Architecture • History • Media • Obituaries • Planning • Politics • Social Good • Theory + Criticism
January 8, 2013
Kicked A Building Lately?
Well, have you? That question, the title of the 1976 collection of Ada Louise Huxtable’s work for the New York Times, embodies her approach to criticism. It is active, it is irreverent, it is personal, it is physical, and it puts the onus simultaneously on the critic and on her public to pay attention. To kick the tires of a building you have to be present at its creation and its completion. You have to let yourself be small beside it, walk around it, walk up the steps, pick (delicately) at the the joints, run your fingers along the handrail, push open the door. You have to let yourself stand back, across the street, across the highway, across the waterfront, and assess. And then you have to go home and write exactly what you think, in simple language, marking a path through history, politics, aesthetics and ethics that anyone can follow. I love her writing — and I will get to some choice quotes — but the first lesson I teach is that attitude. Architecture is for us, the public, and it is going to get scuffed.

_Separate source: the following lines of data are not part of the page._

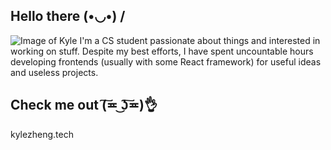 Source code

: ## Hello there  (•◡•) /
![Image of Kyle](https://github.com/zhengkyl/zhengkyl/spinsplash.gif)
I'm a CS student passionate about things and interested in working on stuff. Despite my best efforts, I have spent uncountable hours developing frontends (usually with some React framework) for useful ideas and useless projects.


## Check me out (͠≖ ͜ʖ͠≖)👌

kylezheng.tech
<!--
**zhengkyl/zhengkyl** is a ✨ _special_ ✨ repository because its `README.md` (this file) appears on your GitHub profile.

Here are some ideas to get you started:

- 🔭 I’m currently working on ...
- 🌱 I’m currently learning ...
- 👯 I’m looking to collaborate on ...
- 🤔 I’m looking for help with ...
- 💬 Ask me about ...
- 📫 How to reach me: ...
- 😄 Pronouns: ...
- ⚡ Fun fact: ...
-->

Ada Louise Huxtable, who died Monday at 91, was my hero, and I am not sure I have another. She has been my hero since I was 16, and a local architect put one of her essays into my hands. I read her in college; I read her as an editorial assistant; her prescient 1957 article “The Park Avenue School of Architecture” is the centerpiece of one chapter of my dissertation; her 1968 critique “Sometimes We Do It Right” is the topic of the introduction to my book. I read her so much that when I finally met her last March, she was exactly as I had imagined her to be. Except shorter. It brought me a small amount of pleasure that both of us were just slightly over five feet tall. It gives you a naturally skewed perspective on the world of averages.
My avatar Ada Louise Huxtable dwelled in the 1960s. I always imagined her slim, birdlike, in a suit, cocking her head at each new Park Avenue curtain wall, stepping around the construction site in neat pumps, taking notes on a pad produced from her pocketbook. Gloves? She might smile politely at a press conference, but she’d already be writing in her head. Then she would go back to her desk and let the hammer down. She didn’t need to shout, but she had the power to shame.
Her last published essay in the Wall Street Journal was on the New York Public Library’s renovation plans. But they would show her no plans. She waited, and waited, until she could wait no more.
I have been patient and cooperative, but I believe I have waited long enough. I am certain Foster will come up with impeccable, creative solutions. However, I no longer feel I must see these drawings no matter how skillfully they address the plan. They will undoubtedly be functional and handsome in Foster’s trademark high-tech manner. However, after extensive study of the library’s conception and construction I have become convinced that irreversible changes of this magnitude should not be made in this landmark building.
She had similar disdain for the plans to alter SOM’s 1954 Manufacturers Hanover Trust in 2010.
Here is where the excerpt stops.